The protests were part of a nationwide effort for greater gun control in the wake of the mass shooting at Stoneman-Douglas High School in Parkland, Florida. Seventeen people were killed in that shooting.

The protests began at 10 a.m. and many lasted 17 minutes to mark the 17 lives taken.

RELATED: US students walk out over gun violence
Photos: NJ Students participate in nationwide school walkout

Many of the school walkouts were held with full support from school administrators.

"It's been very positive, very supportive. They wanted us to have this walkout,” says Bayonne High School student Victor Lazaro. “Our principal has been very supportive as well. He has been one of the backbones in this walkout."

Many schools that did not stage walkouts still held special events in the classroom.

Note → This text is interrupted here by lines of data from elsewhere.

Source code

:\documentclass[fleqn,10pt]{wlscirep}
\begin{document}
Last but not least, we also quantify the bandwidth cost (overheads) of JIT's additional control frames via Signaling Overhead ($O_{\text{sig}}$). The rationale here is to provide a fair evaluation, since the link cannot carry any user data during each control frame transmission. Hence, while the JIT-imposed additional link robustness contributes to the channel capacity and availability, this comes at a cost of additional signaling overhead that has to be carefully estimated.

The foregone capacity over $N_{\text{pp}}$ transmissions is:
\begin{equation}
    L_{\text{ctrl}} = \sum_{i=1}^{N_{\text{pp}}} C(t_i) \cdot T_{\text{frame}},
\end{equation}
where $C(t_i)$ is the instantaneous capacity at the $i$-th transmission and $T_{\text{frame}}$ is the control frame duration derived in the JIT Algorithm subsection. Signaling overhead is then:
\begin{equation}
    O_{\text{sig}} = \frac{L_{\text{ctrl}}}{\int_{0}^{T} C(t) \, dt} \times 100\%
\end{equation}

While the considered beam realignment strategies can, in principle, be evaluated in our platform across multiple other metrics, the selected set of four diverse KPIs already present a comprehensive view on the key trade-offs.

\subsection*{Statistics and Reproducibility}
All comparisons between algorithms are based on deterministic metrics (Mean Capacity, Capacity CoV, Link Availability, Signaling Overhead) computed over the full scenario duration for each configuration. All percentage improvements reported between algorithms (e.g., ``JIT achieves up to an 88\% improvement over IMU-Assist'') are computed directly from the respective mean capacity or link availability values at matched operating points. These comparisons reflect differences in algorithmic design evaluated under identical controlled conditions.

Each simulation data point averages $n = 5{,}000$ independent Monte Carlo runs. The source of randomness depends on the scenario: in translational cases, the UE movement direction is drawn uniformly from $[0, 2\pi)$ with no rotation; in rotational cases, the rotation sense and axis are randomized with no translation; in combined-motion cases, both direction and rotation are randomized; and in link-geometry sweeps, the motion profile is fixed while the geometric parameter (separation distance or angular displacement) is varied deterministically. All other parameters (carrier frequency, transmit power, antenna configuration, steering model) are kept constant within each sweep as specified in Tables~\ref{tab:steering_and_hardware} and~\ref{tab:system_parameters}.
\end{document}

Asbury Park students wrote letters to state lawmakers asking for greater gun control and for ways to curb violence inside schools.

In Montville, students held a moment of violence and read a poem written by one of their classmates to remember the victims. The students said that they believe stronger gun control will happen in their generation.

"So many people are dying for no reason, and I think that it's time for a change,” said Montville senior Larisa Prince. “The millennials and the generations after us will actually be able to make this change.”

But not all schools were supportive of the nationwide protest. Sayreville school officials said that anyone who left school would face disciplinary action.

That did not stop a small group of Sayreville High School students, who joined in on the protest regardless.

"I don't really care if I get suspended.  I talked to my parents about it and they said…’If you get suspended, it doesn't really matter,” said student Rosa Rodriguez.

News 12 New Jersey later learned that Rodriguez was not suspended for her actions Wednesday.

The New Jersey chapter of the ACLU sent a letter to Sayreville school administrators expressing their concern about the school restricting the students’ free speech. The ACLU urged any students who got in trouble for walking out to contact them.

Hackensack High School was forced to cancel its walkout after security concerns were brought to the attention of school administrators. Officials did not release the nature of the threat, but security was increased at the school. Instead of a walkout, student organizers shared a presentation in support of the movement that was streamed to all classrooms.